[Plain-text document sources]
——

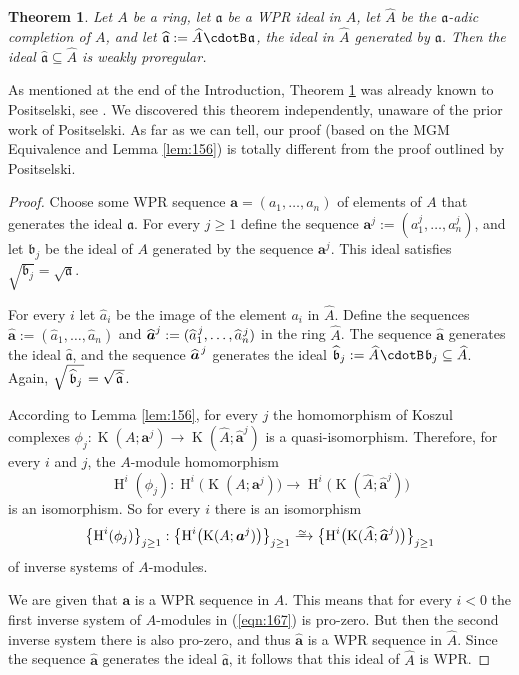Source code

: \documentclass[10pt]{amsart}
\newtheorem{thm}[equation]{Theorem}
\theoremstyle{definition}
\numberwithin{equation}{section}
\newcommand{\iso}{\xrightarrow{%
\smash{\raisebox{-0.5ex}{\ensuremath{\scriptstyle \simeq  \mspace{2mu}}}}}}
\newcommand{\sub}{\subseteq}
\newcommand{\opn}{\operatorname}
\newcommand{\cd}{\mspace{1.3mu}{\cdotB}\mspace{1.3mu}}
\newcommand{\mfrak}[1]{\mathfrak{#1}}
\renewcommand{\a}{\mfrak{a}}
\renewcommand{\b}{\mfrak{b}}
\newcommand{\ba}{\bsym{a}}
\newcommand{\bsym}[1]{\boldsymbol{#1}}
\newcommand{\what}[1]{\widehat{#1}}
\newcommand{\msp}[1]{\mspace{#1 mu}}
\begin{document}
\begin{thm} \label{thm:240}
Let $A$ be a ring, let $\a$ be a WPR ideal in $A$,
let $\what{A}$ be the $\a$-adic completion of $A$, and let
$\what{\a} := \what{A} \cd \a$, the ideal in $\what{A}$ generated by $\a$. Then
the ideal $\what{\a} \sub \what{A}$ is weakly proregular.
\end{thm}

As mentioned at the end of the Introduction, Theorem \ref{thm:240} was
already known to Positselski, see \cite[Example 5.2(2)]{Po1}.
We discovered this theorem independently, unaware of the prior work of
Positselski. As far as we can tell, our proof
(based on the MGM Equivalence and Lemma \ref{lem:156}) is totally different
from the proof outlined by Positselski.

\begin{proof}
Choose some WPR sequence
$\ba = (a_1, \ldots, a_n)$ of elements of $A$ that generates the ideal $\a$.
For every $j \geq 1$ define the sequence
$\ba^j := (a_1^j, \ldots, a_n^j)$,
and let $\b_j$ be the ideal of $A$ generated by the sequence $\ba^j$.
This ideal satisfies $\sqrt{\b_j} = \sqrt{\a}$.

For every $i$ let $\what{a}_i$ be the image of the element $a_i$ in
$\what{A}$. Define the sequences
$\what{\ba} := (\what{a}_1, \ldots, \what{a}_n)$
and
$\what{\ba}^j := (\what{a}_1^{\msp{2} j}, \ldots, \what{a}_n^{\msp{2} j})$ in
the ring $\what{A}$.
The sequence $\what{\ba}$ generates the ideal $\what{\a}$,
and the sequence $\what{\ba}^{\msp{2} j}$ generates the ideal
$\what{\b}_j := \what{A} \cd \b_j \sub \what{A}$.
Again,
$\sqrt{\msp{3} \what{\b}_j \msp{2}} =
\sqrt{\msp{2} \what{\a} \msp{2}}$.

According to Lemma \ref{lem:156}, for every $j$ the homomorphism of Koszul
complexes
$\phi_j : \opn{K}(A; \ba^j) \to \opn{K}(\what{A}; \what{\ba}^j)$
is a quasi-isomorphism. Therefore, for every $i$ and $j$, the $A$-module
homomorphism
\[ \opn{H}^i(\phi_j) :
\opn{H}^i \bigl( \opn{K}(A; \ba^j) \bigr) \to
\opn{H}^i \bigl( \opn{K}(\what{A}; \what{\ba}^j) \bigr) \]
is an isomorphism. So for every $i$ there is an isomorphism
\begin{equation} \label{eqn:167}
\bigl\{ \opn{H}^i(\phi_j) \bigr\}_{j \geq 1} :
\bigl\{ \opn{H}^i \bigl( \opn{K}(A; \ba^j) \bigr) \bigr\}_{j \geq 1}
\iso
\bigl\{ \opn{H}^i \bigl( \opn{K}(\what{A}; \what{\ba}^j) \bigr)
\bigr\}_{j \geq 1}
\end{equation}
of inverse systems of $A$-modules.

We are given that $\ba$ is a WPR sequence in $A$.
This means that for every $i < 0$ the first inverse system of $A$-modules
in (\ref{eqn:167}) is pro-zero. But then the second inverse system there is
also pro-zero, and thus $\what{\ba}$ is a WPR sequence in $\what{A}$.
Since the sequence $\what{\ba}$ generates the ideal $\what{\a}$, it follows
that this ideal of $\what{A}$ is WPR.
\end{proof}
\end{document}
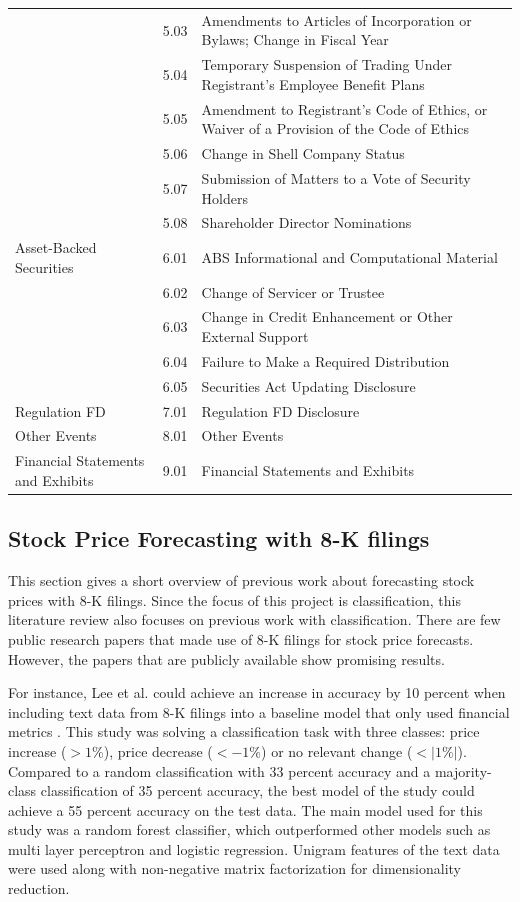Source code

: \documentclass{article}
\begin{document}
\begin{table}[h!]
\begin{tabularx}{\textwidth}{|X|l|X|}
		& 5.03 & Amendments to Articles of Incorporation or Bylaws; Change in Fiscal Year \\
		& 5.04 & Temporary Suspension of Trading Under Registrant's Employee Benefit Plans \\
		& 5.05 & Amendment to Registrant's Code of Ethics, or Waiver of a Provision of the Code of Ethics \\
		& 5.06 & Change in Shell Company Status \\
		& 5.07 & Submission of Matters to a Vote of Security Holders \\
		& 5.08 & Shareholder Director Nominations \\
		Asset-Backed Securities & 6.01 & ABS Informational and Computational Material \\
		& 6.02 & Change of Servicer or Trustee \\
		& 6.03 & Change in Credit Enhancement or Other External Support \\
		& 6.04 & Failure to Make a Required Distribution \\
		& 6.05 & Securities Act Updating Disclosure \\
		Regulation FD & 7.01 & Regulation FD Disclosure \\
		Other Events & 8.01 & Other Events \\
		Financial Statements and Exhibits & 9.01 & Financial Statements and Exhibits \\
		\bottomrule
	\end{tabularx}

	\end{table}%

	\subsection{Stock Price Forecasting with 8-K filings}
	
	This section gives a short overview of previous work about forecasting stock prices with 8-K filings. Since the focus of this project is classification, this literature review also focuses on previous work with classification. There are few public research papers that made use of 8-K filings for stock price forecasts. However, the papers that are publicly available show promising results. 
	
	For instance, Lee et al. could achieve an increase in accuracy by 10 percent when including text data from 8-K filings into a baseline model that only used financial metrics \cite{lee_importance_2014}. This study was solving a classification task with three classes: price increase ($> 1\%$), price decrease ($< -1\%$) or no relevant change ($< |1 \%|$). Compared to a random classification with 33 percent accuracy and a majority-class classification of 35 percent accuracy, the best model of the study could achieve a 55 percent accuracy on the test data. The main model used for this study was a random forest classifier, which outperformed other models such as multi layer perceptron and logistic regression. Unigram features of the text data were used along with non-negative matrix factorization for dimensionality reduction.
	
\end{document}
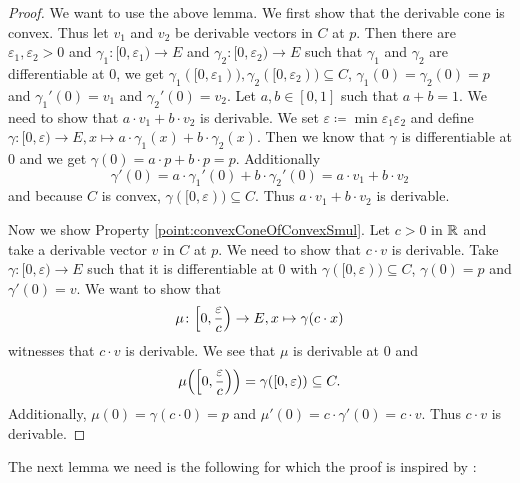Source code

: \begin{proof}
We want to use the above lemma. 
We first show that the derivable cone is convex. 
Thus let $v_1$ and $v_2$ be derivable vectors in $C$ at $p$.
Then there are $\varepsilon_1, \varepsilon_2 > 0$ and $\gamma_1 \colon [0, \varepsilon_1) \to E$ and $\gamma_2 \colon [0, \varepsilon_2) \to E$ such that $\gamma_1$ and $\gamma_2$ are differentiable at $0$, we get $\gamma_1([0, \varepsilon_1)), \gamma_2([0, \varepsilon_2)) \subseteq C$, $\gamma_1(0) = \gamma_2(0) = p$ and $\gamma_1'(0)=v_1$ and $\gamma_2'(0) = v_2$.
Let $a, b \in [0, 1]$ such that $a + b = 1$. 
We need to show that $a \cdot v_1 + b \cdot v_2$ is derivable. 
We set $\varepsilon \coloneq \min \varepsilon_1 \varepsilon_2$ and define $\gamma \colon [0, \varepsilon) \to E, x \mapsto a \cdot \gamma_1(x) + b \cdot \gamma_2(x)$.  
Then we know that $\gamma$ is differentiable at $0$ and we get $\gamma (0) = a \cdot p + b \cdot p = p$. Additionally 
\begin{equation*}
\gamma'(0) = a \cdot \gamma_1'(0) + b \cdot \gamma_2'(0) = a \cdot v_1 + b \cdot v_2
\end{equation*}
and because $C$ is convex, $\gamma([0, \varepsilon)) \subseteq C$. 
Thus $a \cdot v_1 + b \cdot v_2$ is derivable. 

Now we show Property \ref{point:convexConeOfConvexSmul}.
Let $c > 0$ in $\mathbb{R}$ and take a derivable vector $v$ in $C$ at $p$. 
We need to show that $c \cdot v$ is derivable. 
Take $\gamma \colon [0, \varepsilon) \to E$ such that it is differentiable at $0$ with $\gamma ([0, \varepsilon)) \subseteq C$, $\gamma (0) = p$ and $\gamma'(0) = v$. 
We want to show that
\begin{equation*}
\mu \colon \Bigl[0, \frac{\varepsilon}{c}\Bigr) \to E, x \mapsto \gamma (c \cdot x)
\end{equation*}
witnesses that $c \cdot v$ is derivable. 
We see that $\mu$ is derivable at $0$ and 
\begin{equation*}
\mu\Bigl(\Bigl[0, \frac{\varepsilon}{c}\Bigr)\Bigr) = \gamma ([0, \varepsilon)) \subseteq C.
\end{equation*}
Additionally, $\mu (0) = \gamma (c \cdot 0) = p$ and $\mu'(0) = c \cdot \gamma' (0) = c \cdot v$. 
Thus $c \cdot v$ is derivable. 
\end{proof}

The next lemma we need is the following for which the proof is inspired by \cite{Rios2018}: 


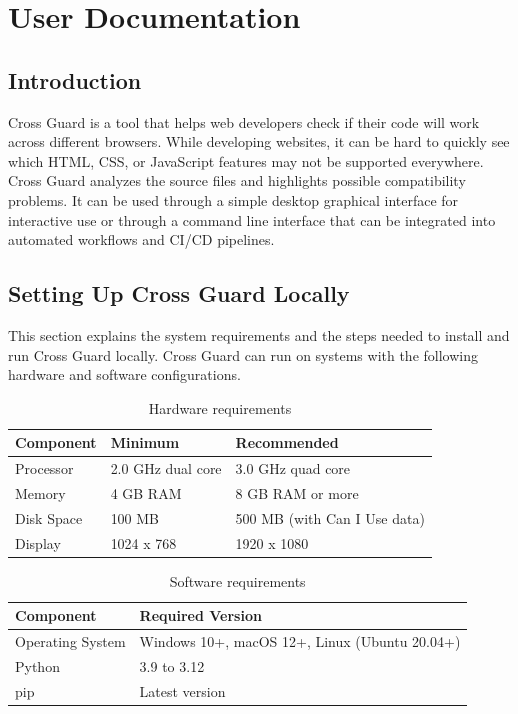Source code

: \chapter{User Documentation}
\label{ch:user}

\section{Introduction}
\label{sec:user-intro}

Cross Guard is a tool that helps web developers check if their code will work across different browsers. While developing websites, it can be hard to quickly see which HTML, CSS, or JavaScript features may not be supported everywhere. Cross Guard analyzes the source files and highlights possible compatibility problems. It can be used through a simple desktop graphical interface for interactive use or through a command line interface that can be integrated into automated workflows and CI/CD pipelines.

\section{Setting Up Cross Guard Locally}
\label{sec:setup}

This section explains the system requirements and the steps needed to install and run Cross Guard locally. Cross Guard can run on systems with the following hardware and software configurations.

\begin{table}[H]
    \centering
    \begin{tabular}{|l|l|l|}
        \hline
        \textbf{Component} & \textbf{Minimum} & \textbf{Recommended} \\
        \hline \hline
        Processor   & 2.0 GHz dual core & 3.0 GHz quad core \\ \hline
        Memory      & 4 GB RAM          & 8 GB RAM or more \\ \hline
        Disk Space  & 100 MB            & 500 MB (with Can I Use data) \\ \hline
        Display     & 1024 x 768        & 1920 x 1080 \\ \hline
    \end{tabular}
    \caption{Hardware requirements}
    \label{tab:hardware-req}
\end{table}

\begin{table}[H]
    \centering
    \begin{tabular}{|l|l|}
        \hline
        \textbf{Component} & \textbf{Required Version} \\
        \hline \hline
        Operating System & Windows 10+, macOS 12+, Linux (Ubuntu 20.04+) \\ \hline
        Python           & 3.9 to 3.12 \\ \hline
        pip              & Latest version \\ \hline
    \end{tabular}
    \caption{Software requirements}
    \label{tab:software-req}
\end{table}

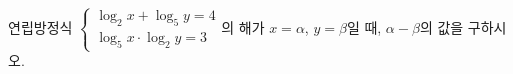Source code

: 연립방정식 $\begin{cases} \log_2 x+\log_5 y=4 \\ \log_5 x\cdot\log_2 y=3 \end{cases}$의 해가 $x=\alpha$, $y=\beta$일 때, $\alpha-\beta$의 값을 구하시오. \dmcondfill{$\alpha>\beta$}{}
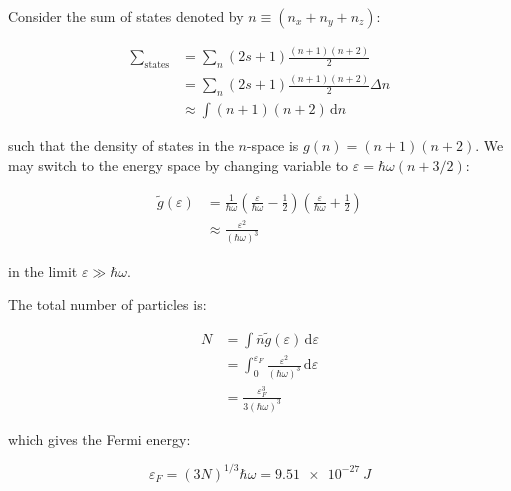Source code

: \documentclass[12pt]{article}
\begin{document}
Consider the sum of states denoted by $n \equiv (n_{x} + n_{y} + n_{z})$:

\begin{equation}
    \begin{split}
        \sum_{\text{states}} &= \sum_{n} (2s + 1) \frac{(n + 1)(n + 2)}{2} \\
        &= \sum_{n} (2s + 1) \frac{(n + 1)(n + 2)}{2} \Delta n \\
        &\approx \int (n + 1)(n + 2) \, \mathrm{d}n
    \end{split}
\end{equation}

such that the density of states in the $n$-space is $g(n) = (n + 1)(n + 2)$. We may switch to the energy space by changing variable to $\varepsilon = \hbar \omega (n + 3/2)$:

\begin{equation}
    \begin{split}
        \tilde{g}(\varepsilon) &= \frac{1}{\hbar \omega} \left( \frac{\varepsilon}{\hbar \omega} - \frac{1}{2} \right) \left( \frac{\varepsilon}{\hbar \omega} + \frac{1}{2} \right) \\
        &\approx \frac{\varepsilon^{2}}{(\hbar \omega)^{3}}
    \end{split}
\end{equation}

in the limit $\varepsilon \gg \hbar \omega$.

The total number of particles is:

\begin{equation}
    \begin{split}
        N &= \int \bar{n} \tilde{g}(\varepsilon) \, \mathrm{d}\varepsilon \\
        &= \int_{0}^{\varepsilon_{F}} \frac{\varepsilon^{2}}{(\hbar \omega)^{3}} \, \mathrm{d}\varepsilon \\
        &= \frac{\varepsilon_{F}^{3}}{3(\hbar \omega)^{3}}
    \end{split}
\end{equation}

which gives the Fermi energy:

\begin{equation}
    \varepsilon_{F} = (3N)^{1/3} \hbar \omega = \qty{9.51e-27}{J}
\end{equation}
\end{document}

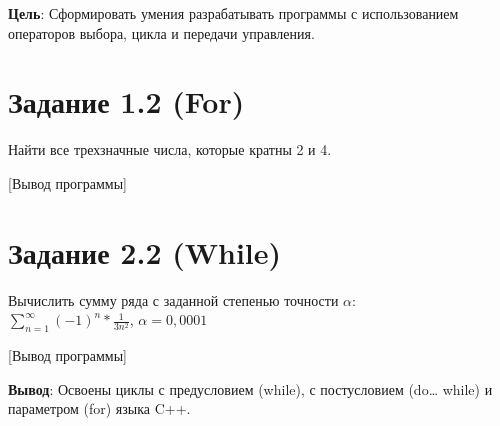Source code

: \documentclass[variant=labwork]{bsuir}
\begin{document}
\maketitle
\mainmatter

\textbf{Цель}: Сформировать умения разрабатывать программы с использованием
операторов выбора, цикла и передачи управления.

\section*{Задание 1.2 (For)}

Найти все трехзначные числа, которые кратны 2 и 4.


[Вывод программы]


\section*{Задание 2.2 (While)}

Вычислить сумму ряда с заданной степенью точности $\alpha$:\\$\displaystyle
\sum_{n=1}^{\infty}(-1)^n*\frac{1}{3n^2}$, $\alpha=0,0001$


[Вывод программы]


\textbf{Вывод}: Освоены циклы с предусловием (while), с постусловием (do\ldots
while) и параметром (for) языка C++.
\end{document}
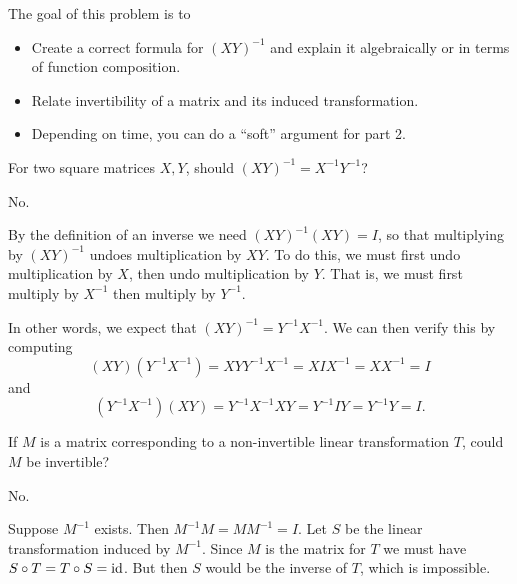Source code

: \documentclass{problemset}
\newcommand{\bookonlynewpage}{\begin{bookonly}\newpage\end{bookonly}}
\begin{document}
	\bookonlynewpage
	\question
	\begin{annotation}
		\begin{goals}

			The goal of this problem is to
			\begin{itemize}
				\item Create a correct formula for $(XY)^{-1}$ and
					explain it algebraically or in terms of 
					function composition.
				\item Relate invertibility of a matrix and its induced transformation.
			\end{itemize}
		\end{goals}

		\begin{notes}
			\begin{itemize}
				\item Depending on time, you can do a ``soft'' argument for part 2.
			\end{itemize}
		\end{notes}
	\end{annotation}
	\begin{parts}
		\item For two square matrices $X,Y$, should $(XY)^{-1}=X^{-1}Y^{-1}$?
			\begin{solution}
				No.

				By the definition of an inverse we need $(XY)^{-1}(XY)=I$, so
				that multiplying by $(XY)^{-1}$ undoes multiplication
				by $XY$. To do this, we must first undo multiplication by $X$,
				then undo multiplication by $Y$. That is, we must first multiply
				by $X^{-1}$ then multiply by $Y^{-1}$.

				In other words, we expect that $(XY)^{-1} = Y^{-1}X^{-1}$. We can
				then verify this by computing
				\[
					(XY)(Y^{-1}X^{-1}) = XYY^{-1}X^{-1} = XIX^{-1} = XX^{-1} = I
				\]
				and
				\[
					(Y^{-1}X^{-1})(XY) = Y^{-1}X^{-1}XY = Y^{-1}IY = Y^{-1}Y = I.
				\]
			\end{solution}
		\item If $M$ is a matrix corresponding to a non-invertible linear transformation $T$,
			could $M$ be invertible?
			\begin{solution}
				No.

				Suppose $M^{-1}$ exists. Then $M^{-1}M=MM^{-1}=I$.
				Let $S$ be the linear transformation induced by $M^{-1}$.
				Since $M$ is the matrix for $T$ we must have $S\circ T=T\circ S=\operatorname{id}$. But
				then $S$ would be the inverse of $T$, which is impossible.
			\end{solution}
	\end{parts}
\end{document}
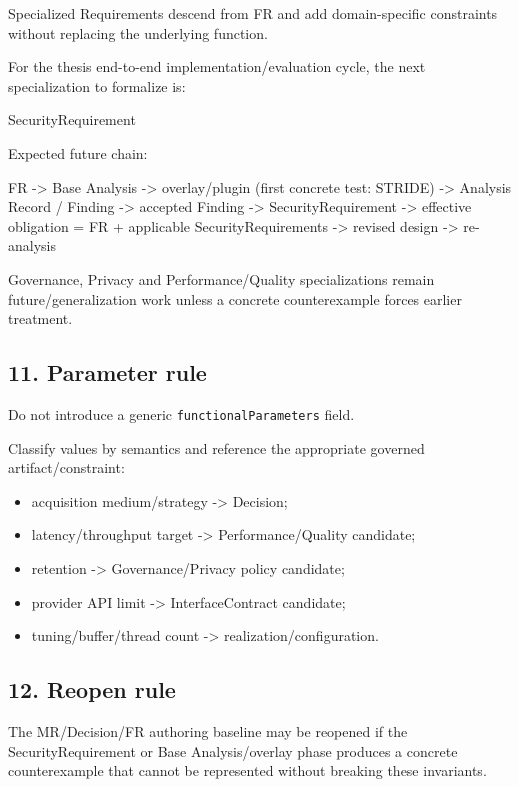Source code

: \documentclass[
  10pt,
]{article}
\newenvironment{Shaded}{}{}
\newcommand{\NormalTok}[1]{#1}
\providecommand{\tightlist}{%
  \setlength{\itemsep}{0pt}\setlength{\parskip}{0pt}}
\begin{document}
Specialized Requirements descend from FR and add domain-specific
constraints without replacing the underlying function.

For the thesis end-to-end implementation/evaluation cycle, the next
specialization to formalize is:

\begin{Shaded}
\begin{Highlighting}[]
\NormalTok{SecurityRequirement}
\end{Highlighting}
\end{Shaded}

Expected future chain:

\begin{Shaded}
\begin{Highlighting}[]
\NormalTok{FR}
\NormalTok{  {-}\textgreater{} Base Analysis}
\NormalTok{  {-}\textgreater{} overlay/plugin (first concrete test: STRIDE)}
\NormalTok{  {-}\textgreater{} Analysis Record / Finding}
\NormalTok{  {-}\textgreater{} accepted Finding}
\NormalTok{  {-}\textgreater{} SecurityRequirement}
\NormalTok{  {-}\textgreater{} effective obligation = FR + applicable SecurityRequirements}
\NormalTok{  {-}\textgreater{} revised design}
\NormalTok{  {-}\textgreater{} re{-}analysis}
\end{Highlighting}
\end{Shaded}

Governance, Privacy and Performance/Quality specializations remain
future/generalization work unless a concrete counterexample forces
earlier treatment.

\subsection{11. Parameter rule}\label{11-parameter-rule}

Do not introduce a generic \texttt{functionalParameters} field.

Classify values by semantics and reference the appropriate governed
artifact/constraint:

\begin{itemize}
\tightlist
\item
  acquisition medium/strategy -\textgreater{} Decision;
\item
  latency/throughput target -\textgreater{} Performance/Quality
  candidate;
\item
  retention -\textgreater{} Governance/Privacy policy candidate;
\item
  provider API limit -\textgreater{} InterfaceContract candidate;
\item
  tuning/buffer/thread count -\textgreater{} realization/configuration.
\end{itemize}

\subsection{12. Reopen rule}\label{12-reopen-rule}

The MR/Decision/FR authoring baseline may be reopened if the
SecurityRequirement or Base Analysis/overlay phase produces a concrete
counterexample that cannot be represented without breaking these
invariants.
\end{document}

——

_Description of the task_: Return only the part of the records above that opens with the line containing "External Support \\" and closes with the line containing "This section gives", ends included.

_Answer to the problem_:
		& 6.03 & Change in Credit Enhancement or Other External Support \\
		& 6.04 & Failure to Make a Required Distribution \\
		& 6.05 & Securities Act Updating Disclosure \\
		Regulation FD & 7.01 & Regulation FD Disclosure \\
		Other Events & 8.01 & Other Events \\
		Financial Statements and Exhibits & 9.01 & Financial Statements and Exhibits \\
		\bottomrule
	\end{tabularx}

	\end{table}%

	\subsection{Stock Price Forecasting with 8-K filings}
	
	This section gives a short overview of previous work about forecasting stock prices with 8-K filings. Since the focus of this project is classification, this literature review also focuses on previous work with classification. There are few public research papers that made use of 8-K filings for stock price forecasts. However, the papers that are publicly available show promising results. 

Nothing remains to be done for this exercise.